§ **WORK REQUEST**
Line by line, reproduce the material below exactly.
##### RECORDS SUPPLIED #####
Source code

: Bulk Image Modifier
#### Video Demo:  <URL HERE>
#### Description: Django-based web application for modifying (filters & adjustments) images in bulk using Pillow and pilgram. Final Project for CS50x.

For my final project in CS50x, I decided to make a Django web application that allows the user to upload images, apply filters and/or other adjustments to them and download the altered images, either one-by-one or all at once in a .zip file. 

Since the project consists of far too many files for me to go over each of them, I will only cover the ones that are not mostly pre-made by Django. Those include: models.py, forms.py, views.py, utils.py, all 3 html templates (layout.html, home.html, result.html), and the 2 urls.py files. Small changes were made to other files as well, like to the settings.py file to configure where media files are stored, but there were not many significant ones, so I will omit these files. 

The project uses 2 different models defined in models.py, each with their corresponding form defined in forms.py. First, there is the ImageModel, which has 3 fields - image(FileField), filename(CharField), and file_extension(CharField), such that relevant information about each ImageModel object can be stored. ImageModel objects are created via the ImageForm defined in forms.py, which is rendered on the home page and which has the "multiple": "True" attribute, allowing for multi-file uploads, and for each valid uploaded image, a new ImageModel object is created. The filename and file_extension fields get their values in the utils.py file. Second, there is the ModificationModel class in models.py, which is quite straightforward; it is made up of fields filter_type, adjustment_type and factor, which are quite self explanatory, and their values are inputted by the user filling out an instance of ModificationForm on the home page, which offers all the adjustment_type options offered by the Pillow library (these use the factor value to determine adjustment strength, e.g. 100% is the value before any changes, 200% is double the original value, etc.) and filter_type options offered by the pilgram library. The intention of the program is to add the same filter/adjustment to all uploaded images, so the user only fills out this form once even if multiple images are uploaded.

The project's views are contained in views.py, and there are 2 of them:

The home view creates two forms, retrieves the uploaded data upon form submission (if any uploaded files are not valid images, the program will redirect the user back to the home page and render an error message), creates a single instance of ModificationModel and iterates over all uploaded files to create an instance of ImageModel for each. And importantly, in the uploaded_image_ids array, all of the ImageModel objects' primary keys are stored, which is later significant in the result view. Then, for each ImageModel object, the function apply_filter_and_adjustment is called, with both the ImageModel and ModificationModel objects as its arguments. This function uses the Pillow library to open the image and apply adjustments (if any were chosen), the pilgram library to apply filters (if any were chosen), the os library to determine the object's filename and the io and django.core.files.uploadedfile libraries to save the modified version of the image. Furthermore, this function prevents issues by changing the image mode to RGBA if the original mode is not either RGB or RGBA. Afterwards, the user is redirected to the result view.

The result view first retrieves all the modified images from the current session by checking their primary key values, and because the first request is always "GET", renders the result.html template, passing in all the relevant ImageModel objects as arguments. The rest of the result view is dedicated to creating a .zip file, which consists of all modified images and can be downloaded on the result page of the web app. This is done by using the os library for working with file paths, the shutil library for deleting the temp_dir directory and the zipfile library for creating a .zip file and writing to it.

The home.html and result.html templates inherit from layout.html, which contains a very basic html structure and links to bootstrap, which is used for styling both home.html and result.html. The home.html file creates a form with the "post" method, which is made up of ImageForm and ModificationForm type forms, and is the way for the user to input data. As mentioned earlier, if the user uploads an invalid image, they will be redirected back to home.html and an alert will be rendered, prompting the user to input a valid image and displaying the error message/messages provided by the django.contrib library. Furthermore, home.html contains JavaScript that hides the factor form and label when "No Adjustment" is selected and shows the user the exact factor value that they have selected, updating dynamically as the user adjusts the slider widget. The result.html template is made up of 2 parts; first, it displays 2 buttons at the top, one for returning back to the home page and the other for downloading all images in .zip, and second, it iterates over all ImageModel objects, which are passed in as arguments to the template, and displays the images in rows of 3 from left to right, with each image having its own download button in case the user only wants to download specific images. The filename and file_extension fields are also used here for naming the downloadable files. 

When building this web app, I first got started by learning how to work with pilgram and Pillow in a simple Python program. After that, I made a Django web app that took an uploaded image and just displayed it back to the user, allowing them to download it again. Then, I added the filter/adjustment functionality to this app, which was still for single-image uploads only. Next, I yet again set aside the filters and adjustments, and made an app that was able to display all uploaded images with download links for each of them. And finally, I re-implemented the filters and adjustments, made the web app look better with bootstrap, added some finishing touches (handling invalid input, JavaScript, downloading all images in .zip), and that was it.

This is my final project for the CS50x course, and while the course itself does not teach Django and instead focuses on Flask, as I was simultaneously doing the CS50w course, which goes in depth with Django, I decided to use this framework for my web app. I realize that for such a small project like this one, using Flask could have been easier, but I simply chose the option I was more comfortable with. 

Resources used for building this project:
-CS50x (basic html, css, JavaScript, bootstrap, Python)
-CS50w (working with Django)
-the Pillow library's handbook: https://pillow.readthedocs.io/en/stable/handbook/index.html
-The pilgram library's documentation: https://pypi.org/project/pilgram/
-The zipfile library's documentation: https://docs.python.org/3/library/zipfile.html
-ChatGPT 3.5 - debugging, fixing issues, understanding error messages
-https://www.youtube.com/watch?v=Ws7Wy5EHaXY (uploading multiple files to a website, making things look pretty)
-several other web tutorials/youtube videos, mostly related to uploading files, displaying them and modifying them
#####
§ **SOLUTION TO THE PROBLEM**
Source code

: Bulk Image Modifier
#### Video Demo:  <URL HERE>
#### Description: Django-based web application for modifying (filters & adjustments) images in bulk using Pillow and pilgram. Final Project for CS50x.

For my final project in CS50x, I decided to make a Django web application that allows the user to upload images, apply filters and/or other adjustments to them and download the altered images, either one-by-one or all at once in a .zip file. 

Since the project consists of far too many files for me to go over each of them, I will only cover the ones that are not mostly pre-made by Django. Those include: models.py, forms.py, views.py, utils.py, all 3 html templates (layout.html, home.html, result.html), and the 2 urls.py files. Small changes were made to other files as well, like to the settings.py file to configure where media files are stored, but there were not many significant ones, so I will omit these files. 

The project uses 2 different models defined in models.py, each with their corresponding form defined in forms.py. First, there is the ImageModel, which has 3 fields - image(FileField), filename(CharField), and file_extension(CharField), such that relevant information about each ImageModel object can be stored. ImageModel objects are created via the ImageForm defined in forms.py, which is rendered on the home page and which has the "multiple": "True" attribute, allowing for multi-file uploads, and for each valid uploaded image, a new ImageModel object is created. The filename and file_extension fields get their values in the utils.py file. Second, there is the ModificationModel class in models.py, which is quite straightforward; it is made up of fields filter_type, adjustment_type and factor, which are quite self explanatory, and their values are inputted by the user filling out an instance of ModificationForm on the home page, which offers all the adjustment_type options offered by the Pillow library (these use the factor value to determine adjustment strength, e.g. 100% is the value before any changes, 200% is double the original value, etc.) and filter_type options offered by the pilgram library. The intention of the program is to add the same filter/adjustment to all uploaded images, so the user only fills out this form once even if multiple images are uploaded.

The project's views are contained in views.py, and there are 2 of them:

The home view creates two forms, retrieves the uploaded data upon form submission (if any uploaded files are not valid images, the program will redirect the user back to the home page and render an error message), creates a single instance of ModificationModel and iterates over all uploaded files to create an instance of ImageModel for each. And importantly, in the uploaded_image_ids array, all of the ImageModel objects' primary keys are stored, which is later significant in the result view. Then, for each ImageModel object, the function apply_filter_and_adjustment is called, with both the ImageModel and ModificationModel objects as its arguments. This function uses the Pillow library to open the image and apply adjustments (if any were chosen), the pilgram library to apply filters (if any were chosen), the os library to determine the object's filename and the io and django.core.files.uploadedfile libraries to save the modified version of the image. Furthermore, this function prevents issues by changing the image mode to RGBA if the original mode is not either RGB or RGBA. Afterwards, the user is redirected to the result view.

The result view first retrieves all the modified images from the current session by checking their primary key values, and because the first request is always "GET", renders the result.html template, passing in all the relevant ImageModel objects as arguments. The rest of the result view is dedicated to creating a .zip file, which consists of all modified images and can be downloaded on the result page of the web app. This is done by using the os library for working with file paths, the shutil library for deleting the temp_dir directory and the zipfile library for creating a .zip file and writing to it.

The home.html and result.html templates inherit from layout.html, which contains a very basic html structure and links to bootstrap, which is used for styling both home.html and result.html. The home.html file creates a form with the "post" method, which is made up of ImageForm and ModificationForm type forms, and is the way for the user to input data. As mentioned earlier, if the user uploads an invalid image, they will be redirected back to home.html and an alert will be rendered, prompting the user to input a valid image and displaying the error message/messages provided by the django.contrib library. Furthermore, home.html contains JavaScript that hides the factor form and label when "No Adjustment" is selected and shows the user the exact factor value that they have selected, updating dynamically as the user adjusts the slider widget. The result.html template is made up of 2 parts; first, it displays 2 buttons at the top, one for returning back to the home page and the other for downloading all images in .zip, and second, it iterates over all ImageModel objects, which are passed in as arguments to the template, and displays the images in rows of 3 from left to right, with each image having its own download button in case the user only wants to download specific images. The filename and file_extension fields are also used here for naming the downloadable files. 

When building this web app, I first got started by learning how to work with pilgram and Pillow in a simple Python program. After that, I made a Django web app that took an uploaded image and just displayed it back to the user, allowing them to download it again. Then, I added the filter/adjustment functionality to this app, which was still for single-image uploads only. Next, I yet again set aside the filters and adjustments, and made an app that was able to display all uploaded images with download links for each of them. And finally, I re-implemented the filters and adjustments, made the web app look better with bootstrap, added some finishing touches (handling invalid input, JavaScript, downloading all images in .zip), and that was it.

This is my final project for the CS50x course, and while the course itself does not teach Django and instead focuses on Flask, as I was simultaneously doing the CS50w course, which goes in depth with Django, I decided to use this framework for my web app. I realize that for such a small project like this one, using Flask could have been easier, but I simply chose the option I was more comfortable with. 

Resources used for building this project:
-CS50x (basic html, css, JavaScript, bootstrap, Python)
-CS50w (working with Django)
-the Pillow library's handbook: https://pillow.readthedocs.io/en/stable/handbook/index.html
-The pilgram library's documentation: https://pypi.org/project/pilgram/
-The zipfile library's documentation: https://docs.python.org/3/library/zipfile.html
-ChatGPT 3.5 - debugging, fixing issues, understanding error messages
-https://www.youtube.com/watch?v=Ws7Wy5EHaXY (uploading multiple files to a website, making things look pretty)
-several other web tutorials/youtube videos, mostly related to uploading files, displaying them and modifying them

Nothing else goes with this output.